3. Que sempre tivemos dois “brasis” desde a chegada dos colonizadores e que o Brasil “de cima”, via de regra, não considera os cidadãos do Brasil “de baixo” seus iguais; no máximo os querem para empregados, mas gostariam mesmo que voltassem a ser escravos.
4. Que todos, todos os grandes e médios partidos políticos do país possuem sistemas, esquemas e estruturas para se alimentar da corrupção. Para eles, os fins sempre justificarão os meios, ainda que os meios nos levem ao fim. E que em todos os partidos, eu digo todos, há “feudos”, “castas” e “donos” regionais e nacionais que impedem o cidadão honesto, ou que não reverencia cegamente os “líderes”, de participar da política formal;
5. Nós, aqui de Roraima, descobrimos que o restante do Brasil possui uma estrutura de corrupção exatamente igual a que sempre visualizamos no nosso cotidiano. Essa corrupção que passeia nas ruas de Boa Vista, despudoradamente, em que políticos que são assalariados, e seus empresários comensais, se tornam milionários da noite pro dia.
6. Que o grande empresariado brasileiro prefere pagar propinas a pagar impostos e encargos sociais. E que é tanto dinheiro que se gasta em propina que nem precisaria de nenhum tipo de reforma da previdência, se eles resolvessem inverter a ordem de prioridades.
7. Sabemos que não há reforma que nos salve, pois a reforma é forma e o nosso problema também é de conteúdo. Temos que mudar as pessoas e seus herdeiros que ocupam o poder nos dias atuais. Sabemos que não serão justamente os “deformados” pela corrupção que reformarão seu modo de roubar, digo, de viver.
8. Sabemos que a nossa República tem sido um instrumento de perpetuação das desigualdades e das injustiças que se utiliza, para isso, da corrupção e da exclusão social e econômica da maior parte do povo brasileiro.
Há coisas que sabemos que queremos e outras que não queremos:
1. Sabemos que temos um longo caminho a percorrer para avançarmos do ponto de vista civilizatório, e que isso não acontecerá sem profundas rupturas. Que os conchavos e acordos que nos trouxeram até aqui são justamente aquilo que tem empurrado o país para o precipício.
2. Queremos que as pessoas honestas que conhecemos no nosso dia a dia tenham acesso aos processos de representação política.
3. E mais, queremos que a representação política não seja a torre de marfim dos mandatos que não se deixam mandar pelo povo, tal qual temos hoje. Sabemos que o próprio povo é que deve protagonizar as discussões e as escolhas de direcionamento das políticas públicas e da própria sociedade.
4. Sabemos que a mídia é mediada pelo dinheiro e que é preciso acabar com as hegemonias e monopólios.

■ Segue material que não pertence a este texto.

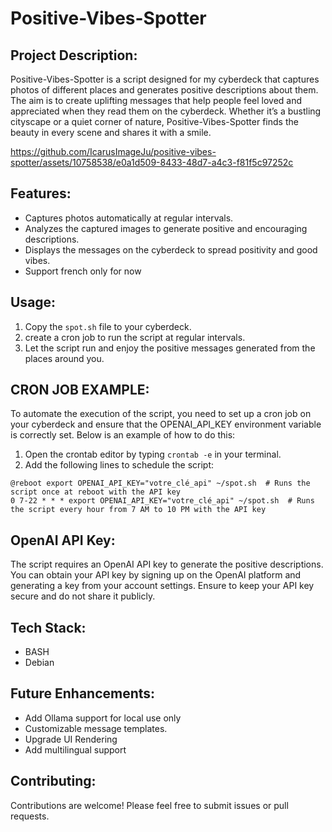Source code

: # Positive-Vibes-Spotter

## Project Description:

Positive-Vibes-Spotter is a script designed for my cyberdeck that captures photos of different places and generates positive descriptions about them. The aim is to create uplifting messages that help people feel loved and appreciated when they read them on the cyberdeck. Whether it’s a bustling cityscape or a quiet corner of nature, Positive-Vibes-Spotter finds the beauty in every scene and shares it with a smile.



https://github.com/IcarusImageJu/positive-vibes-spotter/assets/10758538/e0a1d509-8433-48d7-a4c3-f81f5c97252c



## Features:

  - Captures photos automatically at regular intervals.
  - Analyzes the captured images to generate positive and encouraging descriptions.
  - Displays the messages on the cyberdeck to spread positivity and good vibes.
  - Support french only for now

## Usage:

  1. Copy the `spot.sh` file to your cyberdeck.
  2. create a cron job to run the script at regular intervals.
  3. Let the script run and enjoy the positive messages generated from the places around you.

## CRON JOB EXAMPLE:

To automate the execution of the script, you need to set up a cron job on your cyberdeck and ensure that the OPENAI_API_KEY environment variable is correctly set. Below is an example of how to do this:

  1. Open the crontab editor by typing `crontab -e` in your terminal.
  2. Add the following lines to schedule the script:

```
@reboot export OPENAI_API_KEY="votre_clé_api" ~/spot.sh  # Runs the script once at reboot with the API key
0 7-22 * * * export OPENAI_API_KEY="votre_clé_api" ~/spot.sh  # Runs the script every hour from 7 AM to 10 PM with the API key
```

## OpenAI API Key:

The script requires an OpenAI API key to generate the positive descriptions. You can obtain your API key by signing up on the OpenAI platform and generating a key from your account settings. Ensure to keep your API key secure and do not share it publicly.

## Tech Stack:

  - BASH
  - Debian

## Future Enhancements:

  - Add Ollama support for local use only
  - Customizable message templates.
  - Upgrade UI Rendering
  - Add multilingual support

## Contributing:

Contributions are welcome! Please feel free to submit issues or pull requests.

5. Sabemos que precisamos de um país menos desigual, sob pena de alimentarmos a violência e a injustiça a ponto de termos rompido, de forma irreversível, todo o tecido social.
6. Sabemos que os conservadores, ou seja, a direita no Brasil é a pior do mundo, pois se esforça para manter imutável a desigualdade no país mais desigual do mundo.
7. Sabemos que a esquerda no Brasil precisa se reformular urgentemente. Que não pode contemporizar com a falta de ética e que deve focar suas ações para construir organizações de base, populares, e não apenas participar do jogo eleitoral burguês que nada muda e nem deixa mudar.
8. Sabemos que sem a luta do povo não haverá mudança.
Dialeticamente, por estarmos vivendo um dos piores momentos da nossa história, temos, por isso mesmo, as melhores condições de mudarmos de rumo e, assim, rompermos com as condições históricas que nos trouxeram até aqui.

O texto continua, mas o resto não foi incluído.